Extracted entries
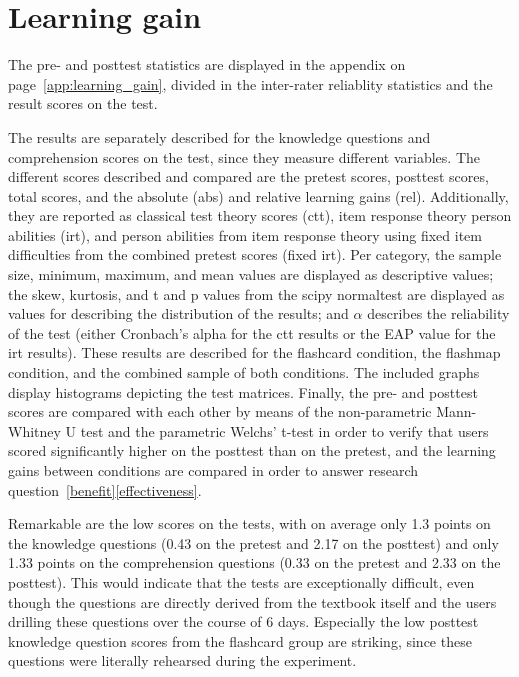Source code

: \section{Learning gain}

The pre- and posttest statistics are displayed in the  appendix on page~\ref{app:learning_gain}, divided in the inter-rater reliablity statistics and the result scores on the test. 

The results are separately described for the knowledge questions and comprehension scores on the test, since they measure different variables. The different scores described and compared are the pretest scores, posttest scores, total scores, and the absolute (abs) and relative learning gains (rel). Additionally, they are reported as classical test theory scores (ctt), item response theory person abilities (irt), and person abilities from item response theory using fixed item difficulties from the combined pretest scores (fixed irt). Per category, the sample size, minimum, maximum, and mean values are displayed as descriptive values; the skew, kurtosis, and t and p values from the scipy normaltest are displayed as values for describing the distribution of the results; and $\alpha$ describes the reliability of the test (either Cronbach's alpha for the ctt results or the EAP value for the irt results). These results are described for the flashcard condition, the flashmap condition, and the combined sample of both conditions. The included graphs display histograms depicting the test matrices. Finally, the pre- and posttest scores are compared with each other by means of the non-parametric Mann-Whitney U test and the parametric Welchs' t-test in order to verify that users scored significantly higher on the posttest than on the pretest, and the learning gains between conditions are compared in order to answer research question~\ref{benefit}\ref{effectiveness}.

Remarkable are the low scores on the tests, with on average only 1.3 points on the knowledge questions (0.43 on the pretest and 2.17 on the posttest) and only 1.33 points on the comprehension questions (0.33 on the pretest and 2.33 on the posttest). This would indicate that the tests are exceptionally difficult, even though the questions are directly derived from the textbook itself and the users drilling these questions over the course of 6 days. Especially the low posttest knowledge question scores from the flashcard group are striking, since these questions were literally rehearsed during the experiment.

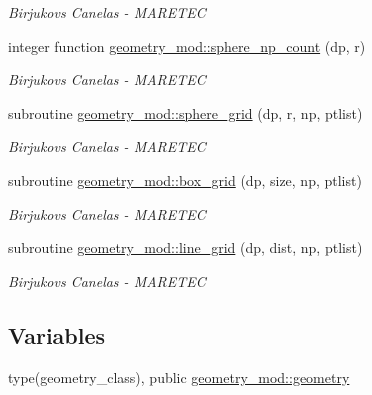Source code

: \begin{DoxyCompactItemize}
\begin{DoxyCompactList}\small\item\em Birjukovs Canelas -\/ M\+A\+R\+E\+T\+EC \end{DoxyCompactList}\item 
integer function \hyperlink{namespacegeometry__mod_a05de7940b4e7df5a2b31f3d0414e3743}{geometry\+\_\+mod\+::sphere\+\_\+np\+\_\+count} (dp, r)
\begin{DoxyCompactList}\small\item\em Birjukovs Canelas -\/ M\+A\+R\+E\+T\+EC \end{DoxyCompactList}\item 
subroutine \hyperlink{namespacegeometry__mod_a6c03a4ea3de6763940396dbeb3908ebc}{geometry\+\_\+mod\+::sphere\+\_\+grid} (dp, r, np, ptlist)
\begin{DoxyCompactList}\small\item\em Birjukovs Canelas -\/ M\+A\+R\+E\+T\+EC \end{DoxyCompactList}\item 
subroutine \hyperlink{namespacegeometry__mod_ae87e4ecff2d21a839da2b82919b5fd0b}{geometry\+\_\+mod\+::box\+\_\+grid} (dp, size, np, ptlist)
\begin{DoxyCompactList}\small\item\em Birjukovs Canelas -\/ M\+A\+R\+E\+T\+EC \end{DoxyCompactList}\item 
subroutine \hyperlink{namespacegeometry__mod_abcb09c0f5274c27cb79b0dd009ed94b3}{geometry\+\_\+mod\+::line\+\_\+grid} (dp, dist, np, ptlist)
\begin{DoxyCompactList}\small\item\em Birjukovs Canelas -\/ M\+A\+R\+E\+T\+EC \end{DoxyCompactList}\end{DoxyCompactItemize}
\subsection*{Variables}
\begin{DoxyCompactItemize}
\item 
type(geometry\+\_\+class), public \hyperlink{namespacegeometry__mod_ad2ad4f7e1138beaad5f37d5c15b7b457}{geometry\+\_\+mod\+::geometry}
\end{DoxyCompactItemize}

The problem
Starting at the line above that contains "size, np, ptlist)", write out each line exactly until the line that contains "dist, np, ptlist)" has been written, and stop there.

Answer to this task
subroutine \hyperlink{namespacegeometry__mod_ae87e4ecff2d21a839da2b82919b5fd0b}{geometry\+\_\+mod\+::box\+\_\+grid} (dp, size, np, ptlist)
\begin{DoxyCompactList}\small\item\em Birjukovs Canelas -\/ M\+A\+R\+E\+T\+EC \end{DoxyCompactList}\item 
subroutine \hyperlink{namespacegeometry__mod_abcb09c0f5274c27cb79b0dd009ed94b3}{geometry\+\_\+mod\+::line\+\_\+grid} (dp, dist, np, ptlist)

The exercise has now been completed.